Classification: Ionic

Compound C: $\boldsymbol{FeCl_3}$

Iron ($Fe$) is a metal, and chlorine ($Cl$) is a non - metal. There is electron transfer between the metal (Fe) and non - metal (Cl), so it is an ionic compound.
Classification: Ionic

Compound D: $\boldsymbol{Na_3P}$

Sodium ($Na$) is a metal, and phosphorus ($P$) is a non - metal. Electron transfer occurs between the metal (Na) and non - metal (P), so it is an ionic compound.
Classification: Ionic

Compound E: $\boldsymbol{NH_3}$

Nitrogen ($N$) and hydrogen ($H$) are non - metals. They share electrons to form a covalent compound.
Classification: Covalent

Compound F: $\boldsymbol{CH_3OH}$ (Methanol)

Carbon ($C$), hydrogen ($H$), and oxygen ($O$) are non - metals. The atoms share electrons, so it is a covalent compound.
Classification: Covalent

Final Classifications:

Compound	Ionic	Covalent
B ($SnO_2$)	$\boldsymbol{\bigcirc}$	∘
C ($FeCl_3$)	$\boldsymbol{\bigcirc}$	∘
D ($Na_3P$)	$\boldsymbol{\bigcirc}$	∘
E ($NH_3$)	∘	$\boldsymbol{\bigcirc}$
F ($CH_3OH$)	∘	$\boldsymbol{\bigcirc}$

(Note: In the table, $\bigcirc$ represents the correct classification for each compound.)

Answer:

To classify compounds as ionic or covalent, we use the following rules:

• Ionic compounds: Form between a metal (or polyatomic cation) and a non - metal (or polyatomic anion), involving electron transfer.
• Covalent compounds: Form between non - metals, involving electron sharing.

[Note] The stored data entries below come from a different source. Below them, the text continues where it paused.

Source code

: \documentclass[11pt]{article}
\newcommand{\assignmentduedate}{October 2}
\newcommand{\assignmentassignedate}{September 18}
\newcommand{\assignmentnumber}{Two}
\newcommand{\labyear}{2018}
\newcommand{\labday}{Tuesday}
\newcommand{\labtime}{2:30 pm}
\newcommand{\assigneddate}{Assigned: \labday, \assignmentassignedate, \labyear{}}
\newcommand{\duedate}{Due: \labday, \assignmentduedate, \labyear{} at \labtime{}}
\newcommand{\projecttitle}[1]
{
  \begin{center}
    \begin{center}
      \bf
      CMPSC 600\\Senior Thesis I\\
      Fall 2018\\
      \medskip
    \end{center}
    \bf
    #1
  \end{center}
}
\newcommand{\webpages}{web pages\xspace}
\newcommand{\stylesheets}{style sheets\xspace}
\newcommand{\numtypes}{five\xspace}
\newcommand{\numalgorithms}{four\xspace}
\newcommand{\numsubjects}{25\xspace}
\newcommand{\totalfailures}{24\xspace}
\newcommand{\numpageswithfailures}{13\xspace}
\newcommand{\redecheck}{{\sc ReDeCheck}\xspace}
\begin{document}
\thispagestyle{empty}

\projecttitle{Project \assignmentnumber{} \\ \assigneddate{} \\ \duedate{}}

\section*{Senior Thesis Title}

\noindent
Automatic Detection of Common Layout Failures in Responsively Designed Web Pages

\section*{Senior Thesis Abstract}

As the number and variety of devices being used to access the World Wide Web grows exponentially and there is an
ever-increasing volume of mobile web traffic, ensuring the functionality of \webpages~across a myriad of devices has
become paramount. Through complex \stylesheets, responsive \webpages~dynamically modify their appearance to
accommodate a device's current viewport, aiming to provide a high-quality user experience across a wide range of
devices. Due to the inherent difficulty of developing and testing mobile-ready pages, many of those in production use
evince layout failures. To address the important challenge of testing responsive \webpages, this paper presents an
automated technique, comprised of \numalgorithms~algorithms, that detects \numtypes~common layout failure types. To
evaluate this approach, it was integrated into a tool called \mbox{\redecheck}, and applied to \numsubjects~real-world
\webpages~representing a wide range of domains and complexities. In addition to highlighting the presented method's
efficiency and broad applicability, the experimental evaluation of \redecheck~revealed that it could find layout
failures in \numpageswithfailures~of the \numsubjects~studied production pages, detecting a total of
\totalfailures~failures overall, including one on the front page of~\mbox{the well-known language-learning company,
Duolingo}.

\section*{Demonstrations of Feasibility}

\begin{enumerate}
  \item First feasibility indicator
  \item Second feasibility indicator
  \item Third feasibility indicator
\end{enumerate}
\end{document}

Compound A: $\boldsymbol{P_2O_5}$

Phosphorus ($P$) and oxygen ($O$) are both non - metals. So, they share electrons to form a covalent compound.
Classification: Covalent

Compound B: $\boldsymbol{SnO_2}$

Tin ($Sn$) is a metal, and oxygen ($O$) is a non - metal. The metal (Sn) and non - metal (O) transfer electrons, so it is an ionic compound.
Classification: Ionic

Compound C: $\boldsymbol{FeCl_3}$

Iron ($Fe$) is a metal, and chlorine ($Cl$) is a non - metal. There is electron transfer between the metal (Fe) and non - metal (Cl), so it is an ionic compound.
Classification: Ionic

Compound D: $\boldsymbol{Na_3P}$

Sodium ($Na$) is a metal, and phosphorus ($P$) is a non - metal. Electron transfer occurs between the metal (Na) and non - metal (P), so it is an ionic compound.
Classification: Ionic

Compound E: $\boldsymbol{NH_3}$

Nitrogen ($N$) and hydrogen ($H$) are non - metals. They share electrons to form a covalent compound.
Classification: Covalent

Compound F: $\boldsymbol{CH_3OH}$ (Methanol)

Carbon ($C$), hydrogen ($H$), and oxygen ($O$) are non - metals. The atoms share electrons, so it is a covalent compound.
Classification: Covalent

Final Classifications:

Compound	Ionic	Covalent
B ($SnO_2$)	$\boldsymbol{\bigcirc}$	∘
C ($FeCl_3$)	$\boldsymbol{\bigcirc}$	∘
D ($Na_3P$)	$\boldsymbol{\bigcirc}$	∘
E ($NH_3$)	∘	$\boldsymbol{\bigcirc}$
F ($CH_3OH$)	∘	$\boldsymbol{\bigcirc}$

(Note: In the table, $\bigcirc$ represents the correct classification for each compound.)